▶ Instructions to follow: Extract every entry word for word. Skip the pictures.

[Data to process Boundary: Start]

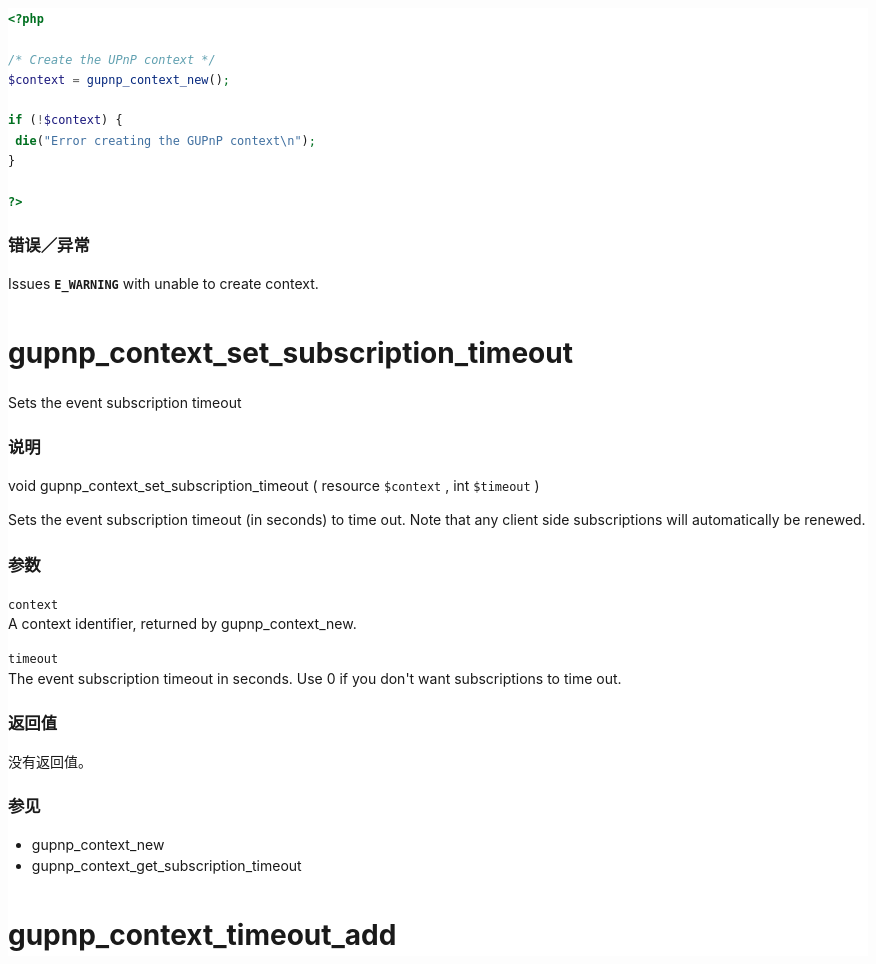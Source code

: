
``` php
<?php

/* Create the UPnP context */
$context = gupnp_context_new();

if (!$context) {
 die("Error creating the GUPnP context\n");
}

?>
```

### 错误／异常

Issues **`E_WARNING`** with unable to create context.

gupnp\_context\_set\_subscription\_timeout
==========================================

Sets the event subscription timeout

### 说明

<span class="type">void</span> <span
class="methodname">gupnp\_context\_set\_subscription\_timeout</span> (
<span class="methodparam"><span class="type">resource</span>
`$context`</span> , <span class="methodparam"><span
class="type">int</span> `$timeout`</span> )

Sets the event subscription timeout (in seconds) to time out. Note that
any client side subscriptions will automatically be renewed.

### 参数

`context`  
A context identifier, returned by <span
class="function">gupnp\_context\_new</span>.

`timeout`  
The event subscription timeout in seconds. Use 0 if you don't want
subscriptions to time out.

### 返回值

没有返回值。

### 参见

-   <span class="function">gupnp\_context\_new</span>
-   <span
    class="function">gupnp\_context\_get\_subscription\_timeout</span>

gupnp\_context\_timeout\_add
============================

[Data to process Boundary: End]

▶ Answer to this problem:
Source code

:
``` php
<?php

/* Create the UPnP context */
$context = gupnp_context_new();

if (!$context) {
 die("Error creating the GUPnP context\n");
}

?>
```

### 错误／异常

Issues **`E_WARNING`** with unable to create context.

gupnp\_context\_set\_subscription\_timeout
==========================================

Sets the event subscription timeout

### 说明

<span class="type">void</span> <span
class="methodname">gupnp\_context\_set\_subscription\_timeout</span> (
<span class="methodparam"><span class="type">resource</span>
`$context`</span> , <span class="methodparam"><span
class="type">int</span> `$timeout`</span> )

Sets the event subscription timeout (in seconds) to time out. Note that
any client side subscriptions will automatically be renewed.

### 参数

`context`  
A context identifier, returned by <span
class="function">gupnp\_context\_new</span>.

`timeout`  
The event subscription timeout in seconds. Use 0 if you don't want
subscriptions to time out.

### 返回值

没有返回值。

### 参见

-   <span class="function">gupnp\_context\_new</span>
-   <span
    class="function">gupnp\_context\_get\_subscription\_timeout</span>

gupnp\_context\_timeout\_add
============================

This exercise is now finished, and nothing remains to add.